[WORK INSTRUCTIONS] Every line below is to be given again precisely; images are to be left out.
------------
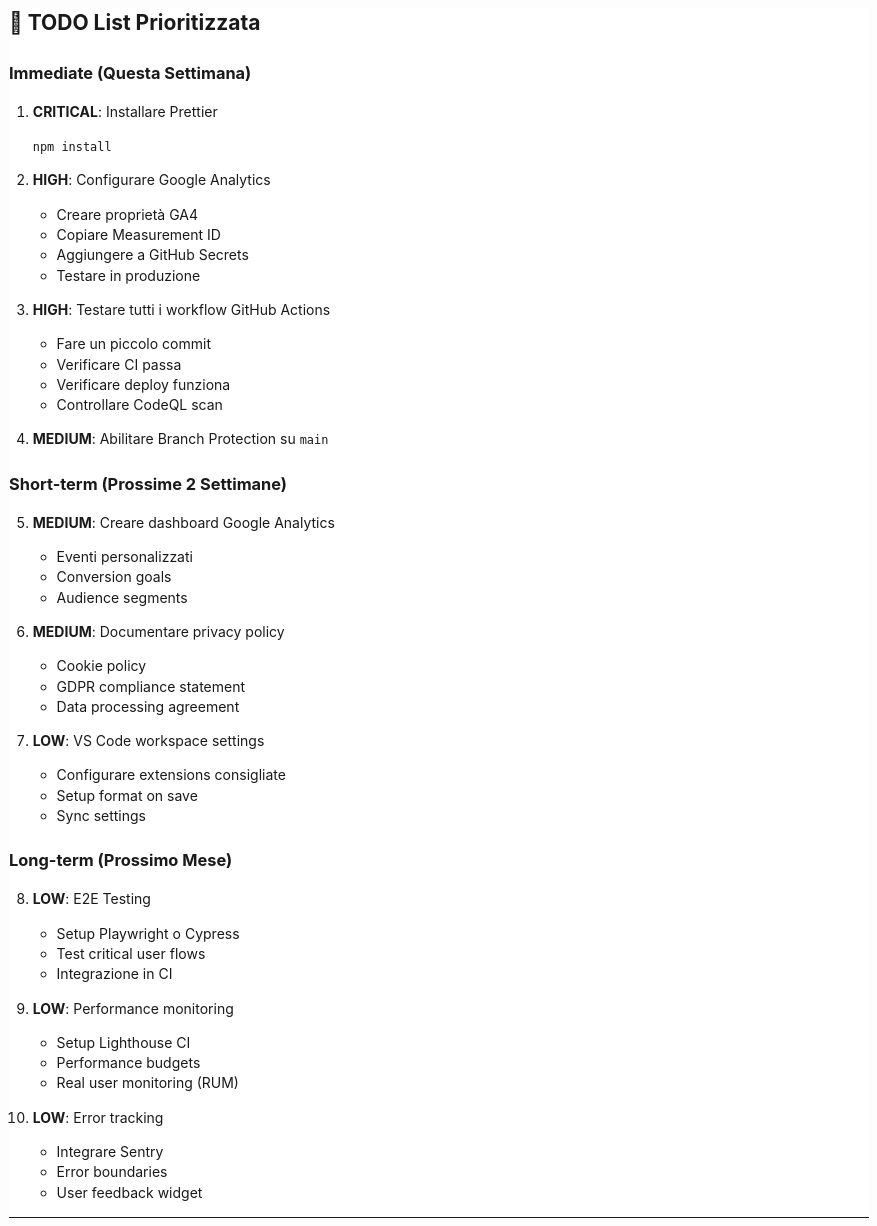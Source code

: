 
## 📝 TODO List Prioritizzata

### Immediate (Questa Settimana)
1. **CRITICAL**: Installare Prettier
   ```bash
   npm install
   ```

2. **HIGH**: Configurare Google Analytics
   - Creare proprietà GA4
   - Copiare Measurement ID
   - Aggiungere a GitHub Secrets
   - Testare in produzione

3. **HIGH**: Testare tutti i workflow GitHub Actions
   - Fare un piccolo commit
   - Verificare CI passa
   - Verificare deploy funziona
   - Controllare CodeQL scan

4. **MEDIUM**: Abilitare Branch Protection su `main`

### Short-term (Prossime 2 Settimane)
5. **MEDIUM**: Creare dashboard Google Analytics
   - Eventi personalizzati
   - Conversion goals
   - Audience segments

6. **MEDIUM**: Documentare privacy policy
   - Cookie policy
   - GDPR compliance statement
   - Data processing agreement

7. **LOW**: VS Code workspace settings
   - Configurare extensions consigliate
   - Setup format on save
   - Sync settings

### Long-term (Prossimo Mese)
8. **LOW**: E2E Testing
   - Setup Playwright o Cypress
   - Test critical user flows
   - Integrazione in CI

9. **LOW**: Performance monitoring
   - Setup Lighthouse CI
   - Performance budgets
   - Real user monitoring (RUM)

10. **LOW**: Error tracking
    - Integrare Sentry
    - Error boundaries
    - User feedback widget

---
------------
[SOLUTION TO THE PROBLEM]
Source code

: 
## 📝 TODO List Prioritizzata

### Immediate (Questa Settimana)
1. **CRITICAL**: Installare Prettier
   ```bash
   npm install
   ```

2. **HIGH**: Configurare Google Analytics
   - Creare proprietà GA4
   - Copiare Measurement ID
   - Aggiungere a GitHub Secrets
   - Testare in produzione

3. **HIGH**: Testare tutti i workflow GitHub Actions
   - Fare un piccolo commit
   - Verificare CI passa
   - Verificare deploy funziona
   - Controllare CodeQL scan

4. **MEDIUM**: Abilitare Branch Protection su `main`

### Short-term (Prossime 2 Settimane)
5. **MEDIUM**: Creare dashboard Google Analytics
   - Eventi personalizzati
   - Conversion goals
   - Audience segments

6. **MEDIUM**: Documentare privacy policy
   - Cookie policy
   - GDPR compliance statement
   - Data processing agreement

7. **LOW**: VS Code workspace settings
   - Configurare extensions consigliate
   - Setup format on save
   - Sync settings

### Long-term (Prossimo Mese)
8. **LOW**: E2E Testing
   - Setup Playwright o Cypress
   - Test critical user flows
   - Integrazione in CI

9. **LOW**: Performance monitoring
   - Setup Lighthouse CI
   - Performance budgets
   - Real user monitoring (RUM)

10. **LOW**: Error tracking
    - Integrare Sentry
    - Error boundaries
    - User feedback widget

---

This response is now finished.